You know, you’ve got folks who are, who, the folks who are doing the work have to commit their whole winter to it. It’s incredibly unpredictable. It’s very disruptive to people’s lives. So, in general, it’s hard to find people for that service but knock on wood. Our snow season just started. We’ve been able to get pretty decent commitments from our staff.

Palmer Higgins:

I have to imagine people are raising prices a lot more. I know our companies are raising prices more than it sounds like you guys are, but we’re also facing sounds like we’re also facing input costs going a lot higher. I think for snow, scarcity is going to be a big thing. Customers, whether it’s residential commercial, if you haven’t locked up a contractor by now, you’re probably going to be a price taker. And there’s just not a lot of supply out there. I’ve heard incredible stories of competitors of ours in our markets, canceling contracts, good contracts. Not because they want to, but because they know they can’t service them, and they have to make the toughest of all calls just cancel some of their largest accounts that require the most labor and materials, and equipment. They can’t staff it appropriately. So they have to shrink their book of business. And that’s not a sign at times. I don’t know. I don’t know what else is. My guess is you’re going to hear about that stuff. Like once those start flying, you’re going to hear about that kind of stuff.

Austin Hall:

Yeah. I’m, I’m probably viewing it with two rosy glasses, but I will say that for us, snow is an important part of our business for you. I know you keep a lot of your folks on year-round for us. Ideally, we’d move towards a model where we can keep our entire staff on for the full season. At least for the people that wanna be here in snow enables us to do that. And especially having a zero-tolerance program where you have more consistent work for folks and enables us to do it. We have a pretty significant prepayment at the start of the season that allows us to sort of lock in a lot of our revenue because, increasingly, our costs are predictable. We’re buying a hundred plus pallets of ice melt to start the season while keeping people on full time.
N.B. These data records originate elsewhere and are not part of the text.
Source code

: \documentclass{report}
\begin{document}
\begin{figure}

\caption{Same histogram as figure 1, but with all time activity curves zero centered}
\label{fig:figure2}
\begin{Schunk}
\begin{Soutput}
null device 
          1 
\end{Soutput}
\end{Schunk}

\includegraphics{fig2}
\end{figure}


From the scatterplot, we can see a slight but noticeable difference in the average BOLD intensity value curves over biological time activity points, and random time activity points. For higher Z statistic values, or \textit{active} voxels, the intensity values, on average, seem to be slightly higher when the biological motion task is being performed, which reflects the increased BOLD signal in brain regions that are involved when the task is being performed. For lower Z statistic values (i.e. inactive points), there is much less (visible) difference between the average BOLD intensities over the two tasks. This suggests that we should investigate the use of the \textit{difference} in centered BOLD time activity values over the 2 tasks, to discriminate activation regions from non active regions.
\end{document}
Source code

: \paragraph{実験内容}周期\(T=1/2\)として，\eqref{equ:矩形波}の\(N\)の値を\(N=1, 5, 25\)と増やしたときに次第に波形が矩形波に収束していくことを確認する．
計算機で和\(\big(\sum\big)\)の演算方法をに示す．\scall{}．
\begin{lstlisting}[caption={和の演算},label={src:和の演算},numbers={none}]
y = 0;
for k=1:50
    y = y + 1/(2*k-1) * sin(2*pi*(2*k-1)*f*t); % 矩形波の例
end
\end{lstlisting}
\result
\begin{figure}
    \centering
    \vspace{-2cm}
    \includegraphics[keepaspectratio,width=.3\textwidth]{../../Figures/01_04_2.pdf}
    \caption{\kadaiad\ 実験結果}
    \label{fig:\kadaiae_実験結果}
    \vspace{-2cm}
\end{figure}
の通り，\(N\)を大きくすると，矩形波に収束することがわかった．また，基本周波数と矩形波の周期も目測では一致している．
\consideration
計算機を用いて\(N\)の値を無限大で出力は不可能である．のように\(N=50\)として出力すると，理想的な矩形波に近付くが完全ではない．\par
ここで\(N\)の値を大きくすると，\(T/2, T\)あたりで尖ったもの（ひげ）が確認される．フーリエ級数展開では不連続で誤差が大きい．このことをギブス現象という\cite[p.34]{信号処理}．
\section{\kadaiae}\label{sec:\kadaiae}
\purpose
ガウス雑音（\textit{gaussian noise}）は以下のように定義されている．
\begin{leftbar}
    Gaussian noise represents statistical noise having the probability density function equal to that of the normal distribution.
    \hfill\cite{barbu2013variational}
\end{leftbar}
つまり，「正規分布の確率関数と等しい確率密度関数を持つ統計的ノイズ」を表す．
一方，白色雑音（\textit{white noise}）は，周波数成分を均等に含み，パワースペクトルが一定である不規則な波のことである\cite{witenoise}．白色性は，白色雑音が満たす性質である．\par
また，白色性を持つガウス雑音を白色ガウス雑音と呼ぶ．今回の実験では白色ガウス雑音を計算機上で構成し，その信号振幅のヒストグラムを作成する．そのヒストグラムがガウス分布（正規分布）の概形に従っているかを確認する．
So I think it’s a model that hopefully will continue to work for us that will allow us to ha be able to retain and attract people who want year-round employment, which is an industry that tends to be pretty seasonal, at least in the upper Midwest.

Palmer Higgins:

Yeah, big time. I gotta roll, but I will say one of our companies just announced a guaranteed 40 hours in the winter, and it’s a pretty big gamble because we’re basically smoothing out the sea, the unpredictability of, of snow with their balance sheet so far, it’s been well received. Not surprisingly, we’ll see how it actually executes, but we won’t know that until next spring. So I’ll let you know how it goes.

Austin Hall:

Yeah. I look forward to that. All right. Thanks, guys.

Yeah. Thanks for trying the new format. This is great.